José Leonardo Vasconcelos Gracindo (33) confessou o crime
O inquérito que investigava a morte da menina Rakelly Matias Alves, que estava a cargo da Divisão de Homicídios e Proteção à Pessoa (DHPP) da Polícia Civil do Estado do Ceará, foi concluído e remetido à Justiça nesta terça-feira (04). José Leonardo Vasconcelos Gracindo (33), que é réu confesso no crime, foi indiciado nos artigos 121, 217 A e 211, que consistem, respectivamente, em homicídio duplamente qualificado, estupro de vulnerável e ocultação de cadáver. O infrator foi transferido, no dia 25 de setembro, para o Sistema Penitenciário do Estado.
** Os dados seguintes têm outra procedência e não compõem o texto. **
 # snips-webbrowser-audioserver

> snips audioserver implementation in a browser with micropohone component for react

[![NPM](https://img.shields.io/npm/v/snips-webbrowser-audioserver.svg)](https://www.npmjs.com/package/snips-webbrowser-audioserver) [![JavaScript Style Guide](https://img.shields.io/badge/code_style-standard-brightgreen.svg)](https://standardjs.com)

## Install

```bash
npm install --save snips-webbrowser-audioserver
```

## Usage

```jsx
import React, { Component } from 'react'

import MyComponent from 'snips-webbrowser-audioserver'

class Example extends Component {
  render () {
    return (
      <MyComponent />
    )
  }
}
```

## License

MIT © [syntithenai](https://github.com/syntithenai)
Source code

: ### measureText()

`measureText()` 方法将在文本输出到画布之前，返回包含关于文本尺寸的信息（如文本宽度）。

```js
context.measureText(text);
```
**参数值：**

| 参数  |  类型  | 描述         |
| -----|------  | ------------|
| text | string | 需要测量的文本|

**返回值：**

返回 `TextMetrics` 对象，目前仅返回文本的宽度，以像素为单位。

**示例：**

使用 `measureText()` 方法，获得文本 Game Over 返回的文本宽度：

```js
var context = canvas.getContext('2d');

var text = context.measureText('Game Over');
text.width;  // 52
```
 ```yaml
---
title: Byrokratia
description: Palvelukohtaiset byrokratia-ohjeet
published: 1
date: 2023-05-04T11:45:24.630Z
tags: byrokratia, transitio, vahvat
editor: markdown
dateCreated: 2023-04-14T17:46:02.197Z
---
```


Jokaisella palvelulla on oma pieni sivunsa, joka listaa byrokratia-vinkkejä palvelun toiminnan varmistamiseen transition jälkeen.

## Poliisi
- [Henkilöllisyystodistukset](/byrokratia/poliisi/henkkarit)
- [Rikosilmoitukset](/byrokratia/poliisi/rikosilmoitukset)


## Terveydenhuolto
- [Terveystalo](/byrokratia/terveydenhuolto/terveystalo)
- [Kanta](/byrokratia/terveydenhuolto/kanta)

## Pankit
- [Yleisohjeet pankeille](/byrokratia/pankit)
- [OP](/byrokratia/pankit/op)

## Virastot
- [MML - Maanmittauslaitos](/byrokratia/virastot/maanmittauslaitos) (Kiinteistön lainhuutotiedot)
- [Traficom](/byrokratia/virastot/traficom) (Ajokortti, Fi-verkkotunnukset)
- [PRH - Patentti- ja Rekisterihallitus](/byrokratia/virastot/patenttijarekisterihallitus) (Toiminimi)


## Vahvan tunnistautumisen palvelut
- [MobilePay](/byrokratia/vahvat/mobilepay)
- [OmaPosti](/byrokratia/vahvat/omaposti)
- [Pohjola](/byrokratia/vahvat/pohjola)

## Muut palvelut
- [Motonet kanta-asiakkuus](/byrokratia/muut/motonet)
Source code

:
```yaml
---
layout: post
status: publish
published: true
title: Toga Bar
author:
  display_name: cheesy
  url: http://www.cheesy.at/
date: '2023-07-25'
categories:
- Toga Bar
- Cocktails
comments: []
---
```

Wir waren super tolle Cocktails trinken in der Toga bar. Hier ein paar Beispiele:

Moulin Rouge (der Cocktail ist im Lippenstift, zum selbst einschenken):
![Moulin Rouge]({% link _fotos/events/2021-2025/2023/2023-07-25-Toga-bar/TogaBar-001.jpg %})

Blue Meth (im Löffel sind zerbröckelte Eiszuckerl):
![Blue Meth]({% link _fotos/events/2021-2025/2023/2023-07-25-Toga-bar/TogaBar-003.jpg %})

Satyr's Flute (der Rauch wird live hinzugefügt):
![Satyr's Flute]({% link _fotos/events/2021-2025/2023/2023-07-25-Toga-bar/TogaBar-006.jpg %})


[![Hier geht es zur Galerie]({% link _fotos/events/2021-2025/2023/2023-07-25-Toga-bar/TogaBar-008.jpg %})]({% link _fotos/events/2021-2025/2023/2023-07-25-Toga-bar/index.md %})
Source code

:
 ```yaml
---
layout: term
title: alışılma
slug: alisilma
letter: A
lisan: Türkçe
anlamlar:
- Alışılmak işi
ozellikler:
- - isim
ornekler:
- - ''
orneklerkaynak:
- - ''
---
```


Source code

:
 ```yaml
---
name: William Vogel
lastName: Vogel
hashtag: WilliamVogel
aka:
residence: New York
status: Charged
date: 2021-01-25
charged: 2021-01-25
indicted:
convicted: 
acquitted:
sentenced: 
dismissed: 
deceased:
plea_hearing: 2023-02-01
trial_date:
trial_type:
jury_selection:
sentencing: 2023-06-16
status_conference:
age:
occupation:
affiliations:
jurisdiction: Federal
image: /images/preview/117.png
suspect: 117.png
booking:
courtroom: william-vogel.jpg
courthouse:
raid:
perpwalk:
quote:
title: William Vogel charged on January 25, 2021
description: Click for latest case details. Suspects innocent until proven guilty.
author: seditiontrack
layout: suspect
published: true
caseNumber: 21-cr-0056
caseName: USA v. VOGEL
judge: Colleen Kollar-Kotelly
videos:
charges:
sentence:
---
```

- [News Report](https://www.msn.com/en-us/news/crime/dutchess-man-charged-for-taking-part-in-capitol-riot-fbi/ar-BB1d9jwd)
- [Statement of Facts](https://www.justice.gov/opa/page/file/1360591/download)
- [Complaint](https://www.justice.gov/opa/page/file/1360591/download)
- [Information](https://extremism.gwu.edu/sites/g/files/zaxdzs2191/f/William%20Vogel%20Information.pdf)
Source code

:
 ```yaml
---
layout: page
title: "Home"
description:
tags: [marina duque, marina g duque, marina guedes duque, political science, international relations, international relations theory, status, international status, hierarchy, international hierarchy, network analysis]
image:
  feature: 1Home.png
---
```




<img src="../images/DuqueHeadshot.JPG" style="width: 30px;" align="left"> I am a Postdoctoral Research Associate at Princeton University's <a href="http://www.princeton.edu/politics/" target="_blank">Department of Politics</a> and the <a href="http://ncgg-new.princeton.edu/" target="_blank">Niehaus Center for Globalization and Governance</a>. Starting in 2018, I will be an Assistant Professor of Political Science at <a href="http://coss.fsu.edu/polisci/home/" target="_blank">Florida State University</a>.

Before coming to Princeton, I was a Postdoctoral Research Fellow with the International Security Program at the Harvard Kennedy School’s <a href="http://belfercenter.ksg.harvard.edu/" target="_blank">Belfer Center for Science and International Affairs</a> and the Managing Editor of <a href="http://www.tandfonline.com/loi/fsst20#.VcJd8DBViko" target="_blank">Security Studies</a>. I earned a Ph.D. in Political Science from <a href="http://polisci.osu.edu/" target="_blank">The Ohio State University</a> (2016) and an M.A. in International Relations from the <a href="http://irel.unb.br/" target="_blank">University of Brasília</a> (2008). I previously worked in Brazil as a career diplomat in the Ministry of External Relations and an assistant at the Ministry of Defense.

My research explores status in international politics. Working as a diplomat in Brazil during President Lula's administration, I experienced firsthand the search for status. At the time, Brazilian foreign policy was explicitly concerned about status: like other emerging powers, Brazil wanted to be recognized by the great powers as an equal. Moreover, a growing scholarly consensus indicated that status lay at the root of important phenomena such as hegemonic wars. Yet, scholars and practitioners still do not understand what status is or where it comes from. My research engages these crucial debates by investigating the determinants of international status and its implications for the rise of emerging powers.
A DHPP solicitou à Perícia Forense (Pefoce) a indicação de um perito para a realização de uma reconstituição do crime. Isto porque no dia do ocorrido, o suspeito estava com um ferimento na perna, em decorrência de um acidente de moto. Dessa maneira, a simulação do fato contribuirá para inserir ou descartar a participação de uma segunda pessoa na morte de Rakelly.
O crime
Rakelly Matias Alves foi vista pela última vez, no dia 21 de setembro, pouco depois do meio dia, na localidade de Gereaú, em Itaitinga, onde residia. Desde então, a Polícia realizava investigações para descobrir o paradeiro da menina. Policiais da Delegacia Metropolitana de Itaitinga e da Delegacia de Combate a Exploração da Criança e do Adolescente (Dececa) realizavam diligências em Itaitinga e em Fortaleza.
O corpo da menina foi achado em um cacimbão, no final da tarde do último dia 24 de setembro, por policiais da DHPP, que passaram a investigar o caso. O local onde a menina foi encontrada é vizinho à residência da família e o suspeito do crime era caseiro do local.
Investigações
No último dia 29, uma equipe da Divisão de Homicídios e Proteção à Pessoa (DHPP), coordenada pela Delegada Socorro Portela, esteve em Sobral – na Área Integrada de Segurança 12 (AIS 12) – para ouvir familiares do caseiro José Leonardo, conhecido por "Zé". Os depoimentos foram colhidos na Delegacia Regional de Sobral. No total, quatro pessoas foram ouvidas.
Socorro Portela ouviu dois irmãos de "Zé", um deles morava no sítio onde ocorreu o crime, além da esposa, identificada como De Jesus, e o filho do caseiro. O irmão que morava no sítio informou a Polícia que não viu Rakelly no local no dia do crime e negou qualquer participação no fato. Ele passou ainda por exame de corpo de delito, além de fornecer material genético para análises. De Jesus também afirmou não ter visto Rakelly no sítio no dia do crime. Na ocasião, o filho de "Zé", de onze anos, foi ouvido na presença do Conselho Tutelar.